Politics

General Electric hosts D.C. event, pays tribute to Reagan era

Amanda Carey Contributor
Font Size:

In recent years, General Electric (GE) has supported liberal policies like the health care reform law and cap and trade, received roughly $25 million in government-backed stimulus funds, and was a major donor to the Obama’s presidential campaign. But on February 9, GE will host an event in Washington D.C. for disabled American veterans called “A Return to the Reagan Era.”

The event will be hosted in the Reagan building in downtown D.C. and will feature speakers including Tom Brokaw of NBC, Mike Allen of Politico, and of course, GE CEO Jeffery Immelt.
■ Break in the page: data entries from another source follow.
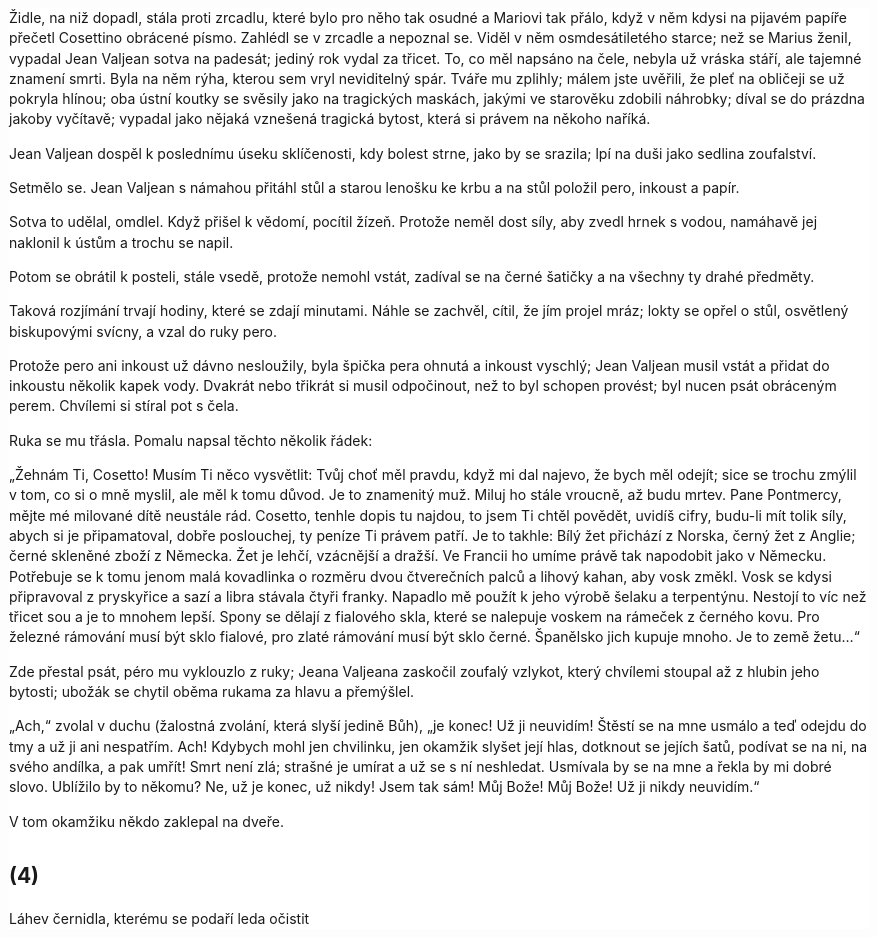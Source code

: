 Židle, na niž dopadl, stála proti zrcadlu, které bylo pro něho tak osudné a Mariovi tak přálo, když v něm kdysi na pijavém papíře přečetl Cosettino obrácené písmo. Zahlédl se v zrcadle a nepoznal se. Viděl v něm osmdesátiletého starce; než se Marius ženil, vypadal Jean Valjean sotva na padesát; jediný rok vydal za třicet. To, co měl napsáno na čele, nebyla už vráska stáří, ale tajemné znamení smrti. Byla na něm rýha, kterou sem vryl neviditelný spár. Tváře mu zplihly; málem jste uvěřili, že pleť na obličeji se už pokryla hlínou; oba ústní koutky se svěsily jako na tragických maskách, jakými ve starověku zdobili náhrobky; díval se do prázdna jakoby vyčítavě; vypadal jako nějaká vznešená tragická bytost, která si právem na někoho naříká.

Jean Valjean dospěl k poslednímu úseku sklíčenosti, kdy bolest strne, jako by se srazila; lpí na duši jako sedlina zoufalství.

Setmělo se. Jean Valjean s námahou přitáhl stůl a starou lenošku ke krbu a na stůl položil pero, inkoust a papír.

Sotva to udělal, omdlel. Když přišel k vědomí, pocítil žízeň. Protože neměl dost síly, aby zvedl hrnek s vodou, namáhavě jej naklonil k ústům a trochu se napil.

Potom se obrátil k posteli, stále vsedě, protože nemohl vstát, zadíval se na černé šatičky a na všechny ty drahé předměty.

Taková rozjímání trvají hodiny, které se zdají minutami. Náhle se zachvěl, cítil, že jím projel mráz; lokty se opřel o stůl, osvětlený biskupovými svícny, a vzal do ruky pero.

Protože pero ani inkoust už dávno nesloužily, byla špička pera ohnutá a inkoust vyschlý; Jean Valjean musil vstát a přidat do inkoustu několik kapek vody. Dvakrát nebo třikrát si musil odpočinout, než to byl schopen provést; byl nucen psát obráceným perem. Chvílemi si stíral pot s čela.

Ruka se mu třásla. Pomalu napsal těchto několik řádek:

„Žehnám Ti, Cosetto! Musím Ti něco vysvětlit: Tvůj choť měl pravdu, když mi dal najevo, že bych měl odejít; sice se trochu zmýlil v tom, co si o mně myslil, ale měl k tomu důvod. Je to znamenitý muž. Miluj ho stále vroucně, až budu mrtev. Pane Pontmercy, mějte mé milované dítě neustále rád. Cosetto, tenhle dopis tu najdou, to jsem Ti chtěl povědět, uvidíš cifry, budu-li mít tolik síly, abych si je připamatoval, dobře poslouchej, ty peníze Ti právem patří. Je to takhle: Bílý žet přichází z Norska, černý žet z Anglie; černé skleněné zboží z Německa. Žet je lehčí, vzácnější a dražší. Ve Francii ho umíme právě tak napodobit jako v Německu. Potřebuje se k tomu jenom malá kovadlinka o rozměru dvou čtverečních palců a lihový kahan, aby vosk změkl. Vosk se kdysi připravoval z pryskyřice a sazí a libra stávala čtyři franky. Napadlo mě použít k jeho výrobě šelaku a terpentýnu. Nestojí to víc než třicet sou a je to mnohem lepší. Spony se dělají z fialového skla, které se nalepuje voskem na rámeček z černého kovu. Pro železné rámování musí být sklo fialové, pro zlaté rámování musí být sklo černé. Španělsko jich kupuje mnoho. Je to země žetu…“

Zde přestal psát, péro mu vyklouzlo z ruky; Jeana Valjeana zaskočil zoufalý vzlykot, který chvílemi stoupal až z hlubin jeho bytosti; ubožák se chytil oběma rukama za hlavu a přemýšlel.

„Ach,“ zvolal v duchu (žalostná zvolání, která slyší jedině Bůh), „je konec! Už ji neuvidím! Štěstí se na mne usmálo a teď odejdu do tmy a už ji ani nespatřím. Ach! Kdybych mohl jen chvilinku, jen okamžik slyšet její hlas, dotknout se jejích šatů, podívat se na ni, na svého andílka, a pak umřít! Smrt není zlá; strašné je umírat a už se s ní neshledat. Usmívala by se na mne a řekla by mi dobré slovo. Ublížilo by to někomu? Ne, už je konec, už nikdy! Jsem tak sám! Můj Bože! Můj Bože! Už ji nikdy neuvidím.“

V tom okamžiku někdo zaklepal na dveře.

## (4)  
Láhev černidla, kterému se podaří leda očistit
They will speak on “how today’s media would cover the challenges of the 1980s.”

Reagan, of course, served as spokesperson for GE from 1954 to 1962. Ironically enough, it is those years that many credit as having transformed Reagan from an actor to a politician and from a liberal to conservative. He began his tenure at GE as a self-described New-Dealer. But shortly after he left the company, he gave a stump speech for 1964 Republican presidential candidate Barry Goldwater.

Sixty years later, GE is a much different company. It now owns, among many other things, the left-leaning MSNBC which employs Keith Olbermann, Rachel Maddow and Chris Matthews.